Fundamentals are important.
I've got a 3-year-old daughter who loves basketball; and I can't wait to teach her to throw a proper bounce pass, dribble the ball with her head up, and square her shoulders to the basket.
But fundamentals aren't everything. Not by a long shot.
If Lesson 1 with my girl is about the two-handed chest pass, then Lesson 2 is about George Gervin's tasty, double-jointed, excuse-me-while-I-slide-on-by finger roll.
From there, we talk about The Doctor, swaying a palmed ball the way a hypnotist swings a timepiece, putting defenders to sleep just before making them look silly.
And then it's about baggy-socked Pistol Pete throwing phantom passes, and a smiling Magic's little no-looks that make even Rambis look graceful.
Style counts, I'll tell her. Flair matters.
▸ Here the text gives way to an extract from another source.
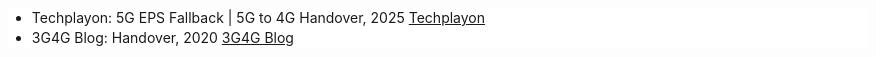 - Techplayon: 5G EPS Fallback | 5G to 4G Handover, 2025 [Techplayon](https://www.techplayon.com/5g-eps-fallback-5g-to-4g-handover/)
- 3G4G Blog: Handover, 2020 [3G4G Blog](https://blog.3g4g.co.uk/search/label/Handover)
Steve Nash flips a little wrap-around to a cutting Amare and seems to backpedal even before he lets it go, like he's Tommy Smothers working a yo-yo.
Vince Carter does that insane mid-lane reverse-revolution scoop against the Lakers (a shot that might even have left the late, great Chick Hearn speechless) and you wonder how his body and brain even dreamt it up, let alone pulled it off.
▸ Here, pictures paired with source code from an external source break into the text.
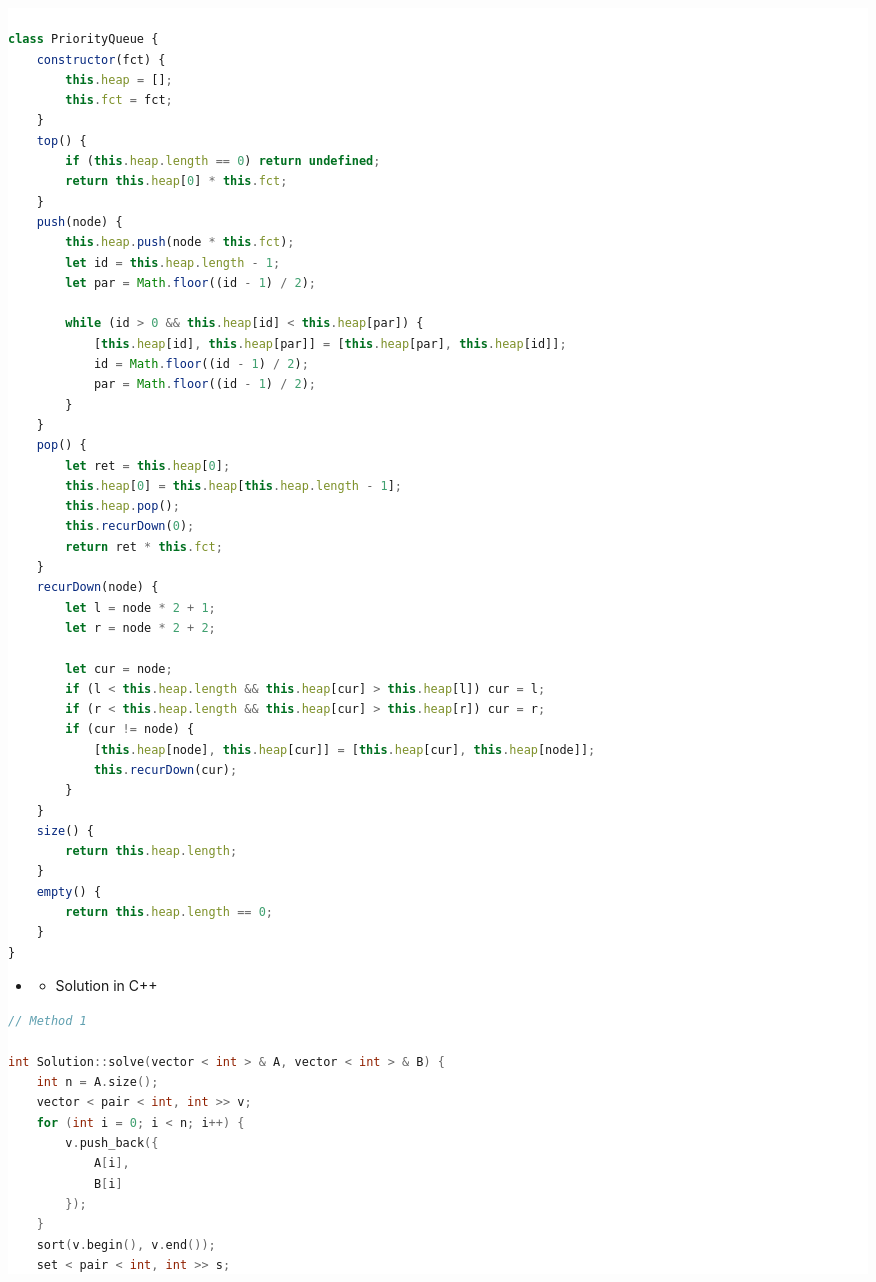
 ```javascript

class PriorityQueue {
	constructor(fct) {
		this.heap = [];
		this.fct = fct;
	}
	top() {
		if (this.heap.length == 0) return undefined;
		return this.heap[0] * this.fct;
	}
	push(node) {
		this.heap.push(node * this.fct);
		let id = this.heap.length - 1;
		let par = Math.floor((id - 1) / 2);

		while (id > 0 && this.heap[id] < this.heap[par]) {
			[this.heap[id], this.heap[par]] = [this.heap[par], this.heap[id]];
			id = Math.floor((id - 1) / 2);
			par = Math.floor((id - 1) / 2);
		}
	}
	pop() {
		let ret = this.heap[0];
		this.heap[0] = this.heap[this.heap.length - 1];
		this.heap.pop();
		this.recurDown(0);
		return ret * this.fct;
	}
	recurDown(node) {
		let l = node * 2 + 1;
		let r = node * 2 + 2;

		let cur = node;
		if (l < this.heap.length && this.heap[cur] > this.heap[l]) cur = l;
		if (r < this.heap.length && this.heap[cur] > this.heap[r]) cur = r;
		if (cur != node) {
			[this.heap[node], this.heap[cur]] = [this.heap[cur], this.heap[node]];
			this.recurDown(cur);
		}
	}
	size() {
		return this.heap.length;
	}
	empty() {
		return this.heap.length == 0;
	}
}
```
* * Solution in C++
```cpp
// Method 1

int Solution::solve(vector < int > & A, vector < int > & B) {
    int n = A.size();
    vector < pair < int, int >> v;
    for (int i = 0; i < n; i++) {
        v.push_back({
            A[i],
            B[i]
        });
    }
    sort(v.begin(), v.end());
    set < pair < int, int >> s;
```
Like a John Woo action hero rolling across the screen, AI dives headlong through traffic and trouble to get a silver-bullet shot off.
Kobe stab-steps and fades, echoing Air.
Gil Arenas dribbles all high and easy, too cool to sweat you.
Tracy McGrady alley-oops it to himself.
Luke Ridnour does a little shoulder wiggle to set up his top-of-the-key crossover.
And as I'm typing this line, the Bulls' Tyson Chandler skips down the lane, lofts a ball up and into the jamming hands of Eddy Curry, and then does a skip-skip-skip-to-my-lou back downcourt the other way, smiling.
None of it is exactly "fundamental." None of it is entirely necessary. But still, in its way, it's all crucial.
I appreciate Grant Hill's understated precision and Shane Battier's textbook approach as much as the next guy, and I understand the appeal of Tim Duncan's steady drop step and soft bank shot. I really do. I recognize the beauty in the way the Wizards run the Princeton with back cuts, too, and the way the Jazz run the high-screen-roll delights me.
Just, not too much.
I come not to bury fundamentals, but to praise style, if you know what I mean. My text is our collective devotion to the pure value of "good fundamental basketball" and our sometimes knee-jerk damnation of anything that has that little bit extra. There's something a little too buttoned-down about our fascination with fundamentals, I think. They can appeal in the same way robotics do: perfect execution. But they can repulse in the same way robotics do, too: cold, heartless performance.
If you're a head coach hoping to control everything that goes down on the court, maybe the fundamentals, from basic skills to well-run sets, are all that you preach, pray for, and cling to. But for anyone else, for fans and players, style is a big part of what connects us to the game.